Word is that they also have new locations coming soon in Zhejiang, China, Dubai, UAE, and Riyadh, Saudi Arabia. And stealing a page from the book of Disney theme parks, Six Flags holds long-term licenses for Warner Bros. and DC Comics characters, including Bugs Bunny, Daffy Duck, Tweety Bird, Yosemite Sam, Batman, and Superman. Additionally, the company has certain rights to use the Hanna-Barbera and Cartoon Network characters, including Yogi Bear, Scooby-Doo, The Flintstones and others.

But when the company released Q3 results in late October, investors were disappointed enough to gap the stock down over 15% from $62 to $52.

Quarterly EPS of $2.16 per share missed the Zacks Consensus Estimate of $2.32 per share, and only represented year-over-year growth of 2.4% vs $2.11 last year at this time. These figures are adjusted for non-recurring items.

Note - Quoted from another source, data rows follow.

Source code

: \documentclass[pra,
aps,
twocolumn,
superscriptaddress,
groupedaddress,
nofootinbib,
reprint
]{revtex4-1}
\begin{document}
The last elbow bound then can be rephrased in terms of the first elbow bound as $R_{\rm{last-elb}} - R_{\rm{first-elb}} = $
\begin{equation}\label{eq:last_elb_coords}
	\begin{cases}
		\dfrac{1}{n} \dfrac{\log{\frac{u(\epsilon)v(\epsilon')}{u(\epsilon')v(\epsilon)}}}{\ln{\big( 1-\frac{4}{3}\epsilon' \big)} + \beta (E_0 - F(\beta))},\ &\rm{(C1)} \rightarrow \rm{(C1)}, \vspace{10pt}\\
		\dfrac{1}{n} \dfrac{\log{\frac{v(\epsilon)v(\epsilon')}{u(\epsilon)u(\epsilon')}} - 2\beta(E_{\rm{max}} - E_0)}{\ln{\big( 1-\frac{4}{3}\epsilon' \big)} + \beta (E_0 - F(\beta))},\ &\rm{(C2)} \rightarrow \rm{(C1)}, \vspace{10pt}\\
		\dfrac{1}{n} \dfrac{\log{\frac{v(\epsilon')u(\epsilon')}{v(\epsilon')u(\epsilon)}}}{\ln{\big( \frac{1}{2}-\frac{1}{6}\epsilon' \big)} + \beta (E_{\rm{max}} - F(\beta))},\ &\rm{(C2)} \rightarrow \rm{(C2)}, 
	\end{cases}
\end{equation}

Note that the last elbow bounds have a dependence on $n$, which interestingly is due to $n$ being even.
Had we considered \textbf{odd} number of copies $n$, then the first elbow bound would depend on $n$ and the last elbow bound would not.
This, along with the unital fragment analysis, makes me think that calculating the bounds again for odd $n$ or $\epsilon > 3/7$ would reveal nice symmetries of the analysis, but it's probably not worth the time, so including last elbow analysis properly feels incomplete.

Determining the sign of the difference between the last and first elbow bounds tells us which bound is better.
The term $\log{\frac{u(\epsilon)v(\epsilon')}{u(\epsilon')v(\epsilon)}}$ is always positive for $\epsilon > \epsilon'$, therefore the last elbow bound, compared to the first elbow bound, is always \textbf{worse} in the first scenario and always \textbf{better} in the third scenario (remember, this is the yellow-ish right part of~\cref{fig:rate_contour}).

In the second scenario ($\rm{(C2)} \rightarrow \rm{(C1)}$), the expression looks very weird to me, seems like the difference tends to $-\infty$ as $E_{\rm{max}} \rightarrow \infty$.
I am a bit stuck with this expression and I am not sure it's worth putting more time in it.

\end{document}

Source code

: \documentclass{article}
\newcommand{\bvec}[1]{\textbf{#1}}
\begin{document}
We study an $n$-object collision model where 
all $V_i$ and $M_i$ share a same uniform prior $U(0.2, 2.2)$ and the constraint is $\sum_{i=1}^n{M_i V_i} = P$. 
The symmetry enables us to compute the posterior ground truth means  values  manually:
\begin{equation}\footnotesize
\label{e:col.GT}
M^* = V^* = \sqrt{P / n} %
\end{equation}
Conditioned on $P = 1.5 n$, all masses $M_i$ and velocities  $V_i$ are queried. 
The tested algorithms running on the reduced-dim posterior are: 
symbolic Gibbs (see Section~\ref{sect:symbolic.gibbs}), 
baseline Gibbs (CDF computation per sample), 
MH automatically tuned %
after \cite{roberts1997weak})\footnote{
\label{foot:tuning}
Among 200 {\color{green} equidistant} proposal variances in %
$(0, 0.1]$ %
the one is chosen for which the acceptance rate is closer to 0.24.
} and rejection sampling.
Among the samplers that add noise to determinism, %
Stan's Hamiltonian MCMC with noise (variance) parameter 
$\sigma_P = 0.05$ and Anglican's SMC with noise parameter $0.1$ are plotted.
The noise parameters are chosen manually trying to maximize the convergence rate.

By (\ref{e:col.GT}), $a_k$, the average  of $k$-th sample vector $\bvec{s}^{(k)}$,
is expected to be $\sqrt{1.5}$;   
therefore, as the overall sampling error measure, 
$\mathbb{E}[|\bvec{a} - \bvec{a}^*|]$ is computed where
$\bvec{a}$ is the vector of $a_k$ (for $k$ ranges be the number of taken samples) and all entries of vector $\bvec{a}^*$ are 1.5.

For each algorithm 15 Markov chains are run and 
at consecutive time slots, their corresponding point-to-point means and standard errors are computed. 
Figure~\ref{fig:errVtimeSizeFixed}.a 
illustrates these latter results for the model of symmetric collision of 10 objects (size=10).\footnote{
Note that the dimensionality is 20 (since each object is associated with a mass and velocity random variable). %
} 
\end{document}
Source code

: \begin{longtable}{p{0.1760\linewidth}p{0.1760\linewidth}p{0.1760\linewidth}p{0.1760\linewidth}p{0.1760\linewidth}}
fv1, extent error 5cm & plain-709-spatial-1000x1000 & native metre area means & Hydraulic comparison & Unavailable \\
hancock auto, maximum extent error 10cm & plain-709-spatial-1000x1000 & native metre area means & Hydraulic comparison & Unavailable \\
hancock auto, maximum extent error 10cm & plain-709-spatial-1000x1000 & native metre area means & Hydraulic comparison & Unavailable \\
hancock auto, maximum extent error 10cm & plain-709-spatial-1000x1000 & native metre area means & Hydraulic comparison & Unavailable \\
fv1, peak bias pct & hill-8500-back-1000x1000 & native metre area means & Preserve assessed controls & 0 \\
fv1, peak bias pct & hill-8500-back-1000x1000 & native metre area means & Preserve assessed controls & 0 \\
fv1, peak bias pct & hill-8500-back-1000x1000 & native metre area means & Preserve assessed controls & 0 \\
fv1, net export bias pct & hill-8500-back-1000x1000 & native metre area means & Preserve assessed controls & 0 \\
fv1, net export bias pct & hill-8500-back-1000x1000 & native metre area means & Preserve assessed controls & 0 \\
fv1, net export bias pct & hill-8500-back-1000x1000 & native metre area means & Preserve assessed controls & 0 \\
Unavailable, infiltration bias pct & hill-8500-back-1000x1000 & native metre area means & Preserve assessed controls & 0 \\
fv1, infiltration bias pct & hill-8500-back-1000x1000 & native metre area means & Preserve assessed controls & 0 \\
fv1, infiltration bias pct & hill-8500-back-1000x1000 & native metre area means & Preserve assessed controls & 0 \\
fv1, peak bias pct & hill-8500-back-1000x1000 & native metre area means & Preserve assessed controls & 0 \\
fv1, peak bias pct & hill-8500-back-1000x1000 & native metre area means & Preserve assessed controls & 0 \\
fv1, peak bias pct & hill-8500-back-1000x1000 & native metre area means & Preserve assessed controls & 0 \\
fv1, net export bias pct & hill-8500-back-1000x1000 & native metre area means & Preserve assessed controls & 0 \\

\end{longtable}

This showing represented a negative earnings surprise of -6.90%. A quarter ago, it was expected that the amusement park operator would post earnings of $0.93 per share when it actually produced earnings of $0.88, delivering a negative surprise of -5.38%.

Six Flags posted revenues of $619.82 million for the quarter ended September 2018, missing the Zacks Consensus Estimate by 2.09%. This compares to year-ago revenues of $580.42 million. The company has topped consensus revenue estimates three times over the last four quarters.

Six Flags Still a Short?

SIX belongs to the Zacks Leisure and Recreation Services industry, which currently ranks in the top third of all Zacks Industries.

The company also pays a generous dividend of $3.28, which currently represents a 6.46% yield.

This yield became richer on Christmas Eve when shares made a new 52-week low near $50.

On December 14, I identified the stock as a high-probability short candidate around $60 after shares had closed the Oct 23 gap down and put in a lower high. My first target was $52 (near the Oct lows) and my second target was $48, site of the 2017 lows.

So with that strong yield and 15-20% gains for short players since earnings, is it time for shorts to close the trade or do new lows suggest a trip to $48?

One key indicator may be the duration of the stock's time in the Zacks "penalty box." SIX first became a Zacks #4 Rank (Sell) in early October before their earnings report, as analysts were lowering EPS estimates into the quarterly report.

Then it slipped to the cellar of the Zacks Rank with a #5 Strong Sell rating after their report, as the analysts delivered a stronger verdict about the declining growth trajectory.

Now SIX is slowly climbing out of the cellar with a move back to a #4 Rank as older estimate revisions roll off of the model's calculation, which looks only at a 60-day window of analysts changes.

In fact, SIX could become a #3 Rank (Hold) soon as the negative revisions completely fall out of the short-term calculation. But two other factors are worth considering before assuming SIX could be a buy again.

First, to follow and stay in sync with the growth at Six Flags, one needs to do is keep your eyes on the accelerations and decelerations in EPS estimates. And one of the handiest ways to do that is with the Zacks Price & Consensus chart.

What you see below: on the left-hand scale are lines plotting the changes in annual earnings estimates against the stock price on the right-hand scale. The size of the green arrows indicates the magnitude of the earnings beat...

From this view, you can see that after 5 nearly years of steady growth during the heart of the economic expansion, Six Flags entered a period of sideways-to-lower growth into Q3 2018.

Clearly, growth has stalled, at least in the short run. But could this new pattern become a persistent trend? We can't answer that without studying the deeper fundamental trends of the Six Flags business.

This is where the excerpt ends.